IMPROVED CALIBRATION OF TIME-DOMAIN REFLECTOMETRY SOIL-WATER CONTENT MEASUREMENTS

Time domain reflectometry (TDR) is becoming a widely used method to determine volumetric soil water content, theta, from measured effective relative dielectric constant (permittivity), epsilon, using the empirical theta(epsilon) Topp-Davis-Annan calibration equation. This equation is not adequate for all soils. The purpose of this study was to compare the Topp calibration equation with a theoretical (Maxwell-De Loor) and an empiricial (fitting exponent alpha) mixing model for the four components: solid phase (s), tightly bound water (bw), free water, and air. Water content permittivity were measured, gravimetrically and by TDR, on packed columns of 11 soils ranging from loess to pure bentonite.
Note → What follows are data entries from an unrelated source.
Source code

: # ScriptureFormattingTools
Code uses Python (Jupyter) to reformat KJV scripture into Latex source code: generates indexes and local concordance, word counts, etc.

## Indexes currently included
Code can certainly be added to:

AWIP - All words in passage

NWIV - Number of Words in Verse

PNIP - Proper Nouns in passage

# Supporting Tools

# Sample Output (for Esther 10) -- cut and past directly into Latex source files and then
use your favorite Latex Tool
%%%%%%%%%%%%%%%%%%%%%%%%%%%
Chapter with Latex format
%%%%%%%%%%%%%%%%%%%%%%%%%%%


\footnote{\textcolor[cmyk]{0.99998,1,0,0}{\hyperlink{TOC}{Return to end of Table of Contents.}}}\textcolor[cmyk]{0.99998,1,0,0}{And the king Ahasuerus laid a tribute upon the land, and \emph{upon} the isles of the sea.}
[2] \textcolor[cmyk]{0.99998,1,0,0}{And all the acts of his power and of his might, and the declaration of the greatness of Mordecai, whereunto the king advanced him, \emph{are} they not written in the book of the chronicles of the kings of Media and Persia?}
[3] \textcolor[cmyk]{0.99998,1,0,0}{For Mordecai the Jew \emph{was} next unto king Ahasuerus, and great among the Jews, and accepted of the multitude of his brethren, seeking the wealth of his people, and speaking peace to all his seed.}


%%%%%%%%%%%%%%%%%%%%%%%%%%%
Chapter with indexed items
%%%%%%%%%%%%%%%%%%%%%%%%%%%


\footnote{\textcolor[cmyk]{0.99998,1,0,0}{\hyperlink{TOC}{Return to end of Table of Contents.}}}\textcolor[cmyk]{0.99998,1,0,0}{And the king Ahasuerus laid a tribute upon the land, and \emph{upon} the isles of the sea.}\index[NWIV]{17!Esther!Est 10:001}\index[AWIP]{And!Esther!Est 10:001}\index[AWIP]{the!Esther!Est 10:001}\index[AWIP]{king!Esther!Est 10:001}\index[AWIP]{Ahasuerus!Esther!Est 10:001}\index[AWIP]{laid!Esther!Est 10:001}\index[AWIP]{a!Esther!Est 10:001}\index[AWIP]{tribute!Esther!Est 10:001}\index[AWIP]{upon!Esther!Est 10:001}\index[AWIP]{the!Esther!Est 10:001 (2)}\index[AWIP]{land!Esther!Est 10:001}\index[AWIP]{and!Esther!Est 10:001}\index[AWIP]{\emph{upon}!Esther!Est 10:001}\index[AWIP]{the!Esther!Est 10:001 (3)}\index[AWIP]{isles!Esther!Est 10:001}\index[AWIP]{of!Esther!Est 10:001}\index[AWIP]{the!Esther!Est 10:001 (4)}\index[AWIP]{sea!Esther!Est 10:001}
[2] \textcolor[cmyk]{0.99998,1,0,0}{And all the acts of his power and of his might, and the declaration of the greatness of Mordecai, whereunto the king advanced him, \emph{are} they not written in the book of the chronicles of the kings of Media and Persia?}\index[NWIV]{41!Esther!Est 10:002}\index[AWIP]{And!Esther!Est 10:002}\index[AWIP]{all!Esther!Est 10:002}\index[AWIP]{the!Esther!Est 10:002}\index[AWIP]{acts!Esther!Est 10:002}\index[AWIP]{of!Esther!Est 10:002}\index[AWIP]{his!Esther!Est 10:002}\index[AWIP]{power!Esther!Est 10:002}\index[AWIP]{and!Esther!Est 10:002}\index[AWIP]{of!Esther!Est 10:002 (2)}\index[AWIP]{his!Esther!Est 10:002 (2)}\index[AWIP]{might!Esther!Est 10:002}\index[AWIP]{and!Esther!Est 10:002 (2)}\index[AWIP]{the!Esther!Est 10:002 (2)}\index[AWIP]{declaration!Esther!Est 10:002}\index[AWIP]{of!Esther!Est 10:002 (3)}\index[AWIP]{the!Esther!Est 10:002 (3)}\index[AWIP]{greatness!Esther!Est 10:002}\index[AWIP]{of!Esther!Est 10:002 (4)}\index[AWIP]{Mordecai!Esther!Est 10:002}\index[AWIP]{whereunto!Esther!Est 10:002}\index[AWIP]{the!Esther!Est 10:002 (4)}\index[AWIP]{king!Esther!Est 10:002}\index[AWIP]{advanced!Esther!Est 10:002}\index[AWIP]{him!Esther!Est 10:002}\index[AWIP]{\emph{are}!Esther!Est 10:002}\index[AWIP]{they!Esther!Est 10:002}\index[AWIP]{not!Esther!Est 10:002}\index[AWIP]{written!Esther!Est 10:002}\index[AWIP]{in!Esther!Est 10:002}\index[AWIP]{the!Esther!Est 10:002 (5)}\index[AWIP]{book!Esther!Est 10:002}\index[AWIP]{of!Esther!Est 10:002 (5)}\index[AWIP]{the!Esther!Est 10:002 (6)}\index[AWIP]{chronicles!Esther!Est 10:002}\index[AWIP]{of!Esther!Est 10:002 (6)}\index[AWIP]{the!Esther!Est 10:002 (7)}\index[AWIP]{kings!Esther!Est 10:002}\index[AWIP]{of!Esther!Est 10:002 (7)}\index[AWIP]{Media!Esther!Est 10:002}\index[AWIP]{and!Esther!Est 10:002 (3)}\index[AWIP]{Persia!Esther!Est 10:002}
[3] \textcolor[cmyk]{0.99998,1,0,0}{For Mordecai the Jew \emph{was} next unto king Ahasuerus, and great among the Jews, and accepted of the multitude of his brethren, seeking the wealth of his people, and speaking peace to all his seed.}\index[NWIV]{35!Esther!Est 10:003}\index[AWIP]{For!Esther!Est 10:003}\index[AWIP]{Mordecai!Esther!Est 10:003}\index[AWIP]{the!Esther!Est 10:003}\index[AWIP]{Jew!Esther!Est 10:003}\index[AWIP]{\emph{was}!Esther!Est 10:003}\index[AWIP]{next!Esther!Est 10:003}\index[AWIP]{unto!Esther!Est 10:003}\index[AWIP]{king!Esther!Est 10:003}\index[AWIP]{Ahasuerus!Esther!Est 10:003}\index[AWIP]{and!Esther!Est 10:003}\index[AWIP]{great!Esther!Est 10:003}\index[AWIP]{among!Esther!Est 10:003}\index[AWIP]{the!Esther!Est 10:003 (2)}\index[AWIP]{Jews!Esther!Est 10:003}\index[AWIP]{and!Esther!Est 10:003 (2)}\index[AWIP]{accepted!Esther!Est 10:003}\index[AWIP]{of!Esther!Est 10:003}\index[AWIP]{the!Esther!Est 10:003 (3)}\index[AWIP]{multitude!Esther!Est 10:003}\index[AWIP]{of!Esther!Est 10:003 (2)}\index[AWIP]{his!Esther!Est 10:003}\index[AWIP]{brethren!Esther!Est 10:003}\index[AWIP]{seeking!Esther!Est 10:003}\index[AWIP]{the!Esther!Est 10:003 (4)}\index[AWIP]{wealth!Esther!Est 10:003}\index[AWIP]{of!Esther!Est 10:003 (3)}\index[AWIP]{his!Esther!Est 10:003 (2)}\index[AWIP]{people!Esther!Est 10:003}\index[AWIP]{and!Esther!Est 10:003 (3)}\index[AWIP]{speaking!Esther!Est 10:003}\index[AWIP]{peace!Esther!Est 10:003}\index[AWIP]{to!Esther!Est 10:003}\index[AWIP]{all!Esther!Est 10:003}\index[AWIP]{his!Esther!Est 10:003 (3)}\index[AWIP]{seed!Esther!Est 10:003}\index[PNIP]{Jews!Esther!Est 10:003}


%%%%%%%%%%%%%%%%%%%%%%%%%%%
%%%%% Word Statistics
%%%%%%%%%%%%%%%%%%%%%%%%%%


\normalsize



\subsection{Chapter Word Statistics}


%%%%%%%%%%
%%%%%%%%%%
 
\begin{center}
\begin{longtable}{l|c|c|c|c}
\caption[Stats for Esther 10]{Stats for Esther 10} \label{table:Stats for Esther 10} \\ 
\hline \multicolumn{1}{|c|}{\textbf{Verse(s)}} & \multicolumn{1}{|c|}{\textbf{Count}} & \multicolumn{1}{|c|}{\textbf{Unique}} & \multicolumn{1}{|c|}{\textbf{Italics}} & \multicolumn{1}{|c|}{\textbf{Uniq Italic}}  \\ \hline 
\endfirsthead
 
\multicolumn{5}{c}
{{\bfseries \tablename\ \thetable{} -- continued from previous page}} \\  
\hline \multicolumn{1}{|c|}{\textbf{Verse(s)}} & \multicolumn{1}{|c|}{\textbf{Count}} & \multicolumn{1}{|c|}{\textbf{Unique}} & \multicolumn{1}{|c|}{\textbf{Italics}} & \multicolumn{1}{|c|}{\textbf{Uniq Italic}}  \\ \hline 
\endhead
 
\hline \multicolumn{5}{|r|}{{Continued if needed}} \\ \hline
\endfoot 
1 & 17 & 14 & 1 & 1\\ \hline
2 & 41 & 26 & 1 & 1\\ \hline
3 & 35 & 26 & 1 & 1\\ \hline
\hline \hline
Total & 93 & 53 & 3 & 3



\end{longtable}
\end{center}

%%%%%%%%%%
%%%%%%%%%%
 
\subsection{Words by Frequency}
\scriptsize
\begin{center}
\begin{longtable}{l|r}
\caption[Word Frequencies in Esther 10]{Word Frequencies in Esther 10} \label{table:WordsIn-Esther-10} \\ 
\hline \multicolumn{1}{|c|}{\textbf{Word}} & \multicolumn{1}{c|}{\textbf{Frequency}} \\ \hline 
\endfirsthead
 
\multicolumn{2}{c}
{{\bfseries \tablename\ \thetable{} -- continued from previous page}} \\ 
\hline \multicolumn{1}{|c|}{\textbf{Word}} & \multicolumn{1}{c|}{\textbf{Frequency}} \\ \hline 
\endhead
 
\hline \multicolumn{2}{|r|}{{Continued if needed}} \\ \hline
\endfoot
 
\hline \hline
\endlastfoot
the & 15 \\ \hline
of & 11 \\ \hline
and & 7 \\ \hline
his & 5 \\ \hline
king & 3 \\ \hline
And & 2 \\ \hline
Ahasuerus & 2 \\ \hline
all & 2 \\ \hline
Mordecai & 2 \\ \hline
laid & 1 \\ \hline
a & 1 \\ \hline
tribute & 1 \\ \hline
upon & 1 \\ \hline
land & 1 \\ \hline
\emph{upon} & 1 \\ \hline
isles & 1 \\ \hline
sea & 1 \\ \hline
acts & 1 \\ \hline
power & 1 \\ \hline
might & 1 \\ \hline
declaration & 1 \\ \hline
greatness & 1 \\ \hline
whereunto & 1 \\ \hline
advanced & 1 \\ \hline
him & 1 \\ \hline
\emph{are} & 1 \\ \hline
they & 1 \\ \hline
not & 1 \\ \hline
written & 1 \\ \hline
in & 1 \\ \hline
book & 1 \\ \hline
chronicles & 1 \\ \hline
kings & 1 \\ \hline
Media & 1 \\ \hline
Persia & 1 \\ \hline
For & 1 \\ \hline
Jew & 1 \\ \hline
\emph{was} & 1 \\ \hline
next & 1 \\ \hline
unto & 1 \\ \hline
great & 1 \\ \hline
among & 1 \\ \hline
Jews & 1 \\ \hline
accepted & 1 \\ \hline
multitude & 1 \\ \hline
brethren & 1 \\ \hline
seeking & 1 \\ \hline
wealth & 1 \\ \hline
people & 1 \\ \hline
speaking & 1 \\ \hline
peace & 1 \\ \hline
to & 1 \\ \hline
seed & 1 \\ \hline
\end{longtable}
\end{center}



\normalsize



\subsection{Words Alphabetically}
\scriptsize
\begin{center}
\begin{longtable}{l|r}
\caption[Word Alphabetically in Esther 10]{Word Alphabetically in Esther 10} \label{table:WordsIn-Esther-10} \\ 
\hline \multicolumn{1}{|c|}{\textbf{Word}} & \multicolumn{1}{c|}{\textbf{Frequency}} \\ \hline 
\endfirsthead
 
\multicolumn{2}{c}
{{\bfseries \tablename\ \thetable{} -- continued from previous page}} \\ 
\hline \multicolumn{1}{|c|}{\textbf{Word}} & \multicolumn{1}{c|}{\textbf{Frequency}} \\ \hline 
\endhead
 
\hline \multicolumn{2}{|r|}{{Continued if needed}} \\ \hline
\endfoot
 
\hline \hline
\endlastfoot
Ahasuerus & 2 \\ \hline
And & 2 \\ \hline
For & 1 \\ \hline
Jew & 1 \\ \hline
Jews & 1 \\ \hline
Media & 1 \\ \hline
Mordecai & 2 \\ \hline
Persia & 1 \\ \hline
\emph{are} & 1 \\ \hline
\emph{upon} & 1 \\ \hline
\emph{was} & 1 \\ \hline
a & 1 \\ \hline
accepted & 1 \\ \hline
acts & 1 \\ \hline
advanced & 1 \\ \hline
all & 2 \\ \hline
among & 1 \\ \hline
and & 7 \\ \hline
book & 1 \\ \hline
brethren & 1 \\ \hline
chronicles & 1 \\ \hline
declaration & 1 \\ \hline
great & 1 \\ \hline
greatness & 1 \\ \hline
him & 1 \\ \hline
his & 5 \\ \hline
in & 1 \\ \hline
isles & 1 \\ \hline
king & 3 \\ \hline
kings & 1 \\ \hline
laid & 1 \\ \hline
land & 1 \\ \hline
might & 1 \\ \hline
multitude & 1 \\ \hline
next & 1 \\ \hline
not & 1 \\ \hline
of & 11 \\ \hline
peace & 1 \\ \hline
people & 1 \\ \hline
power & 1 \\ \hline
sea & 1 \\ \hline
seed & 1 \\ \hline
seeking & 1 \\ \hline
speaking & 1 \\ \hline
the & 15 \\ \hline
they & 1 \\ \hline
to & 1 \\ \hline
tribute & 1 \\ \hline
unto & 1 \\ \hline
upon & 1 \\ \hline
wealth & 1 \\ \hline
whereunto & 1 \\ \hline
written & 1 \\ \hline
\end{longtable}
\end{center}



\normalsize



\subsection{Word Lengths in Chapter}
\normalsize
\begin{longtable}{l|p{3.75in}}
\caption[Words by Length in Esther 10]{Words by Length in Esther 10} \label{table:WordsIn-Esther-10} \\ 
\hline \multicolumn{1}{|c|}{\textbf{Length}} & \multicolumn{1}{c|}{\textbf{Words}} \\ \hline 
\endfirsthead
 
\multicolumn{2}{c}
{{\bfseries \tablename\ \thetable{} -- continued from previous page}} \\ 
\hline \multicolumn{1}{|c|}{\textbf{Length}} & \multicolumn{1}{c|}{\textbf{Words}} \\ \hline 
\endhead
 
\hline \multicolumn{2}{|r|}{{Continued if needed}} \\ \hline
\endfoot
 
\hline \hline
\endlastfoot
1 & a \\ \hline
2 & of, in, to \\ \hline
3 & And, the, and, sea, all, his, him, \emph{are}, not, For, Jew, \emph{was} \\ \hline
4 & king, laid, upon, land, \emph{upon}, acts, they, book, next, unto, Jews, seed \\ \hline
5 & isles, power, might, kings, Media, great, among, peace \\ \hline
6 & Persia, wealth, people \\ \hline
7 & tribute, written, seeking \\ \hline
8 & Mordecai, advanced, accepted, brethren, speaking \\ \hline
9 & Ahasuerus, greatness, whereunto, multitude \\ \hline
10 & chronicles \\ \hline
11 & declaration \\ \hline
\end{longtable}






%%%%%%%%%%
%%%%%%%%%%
Measured specific surfaces were S = 25 to 665 m2 g-1 and bulk densities rho(b) = 0.55 to 1.65 g cm-3. Topp yielded accurate epsilon(theta) values only for the four soils with rho(b) > 1.30 g cm-3, including illite (S = 147 m2 g-1). Maxwell-De Loor gave similar accuracy for seven soils, including attapulgite (S = 270 m2 g-1, rho(b) = 0.55 g cm-3), assuming a monomolecular tightly bound water layer (thickness delta = 3 x 10(-10) m; theta(bw) = delta rho(b)S), epsilon(bw) = 3.2, and epsilon(s) = 5.0. The epsilon(theta) curve of these soils had the same shape as Topp. Two gibbsite soils with dissimilar curves required epsilon(bw) = 3.2 and epsilon(s) = 16 to 18, and two smectite soil materials required epsilon(bw) = 30 to 50 and epsilon(s) = 5.0, to obtain good fits. Deviations from Topp appear generally due more to the lower rho(b) and thus higher air volume fraction at the same theta associated with fine-textured soils than to tightly bound water with low epsilon. Both effects, as well as apparent anomalous behavior such as decreasing effective epsilon with increasing epsilon(s), can be accomodated by the Maxwell-De Loor equation. This makes it a better calibration equation than Topp. The empirical a model is sensitive to the unpredictable value of a and cannot accomodate anomalous behavior.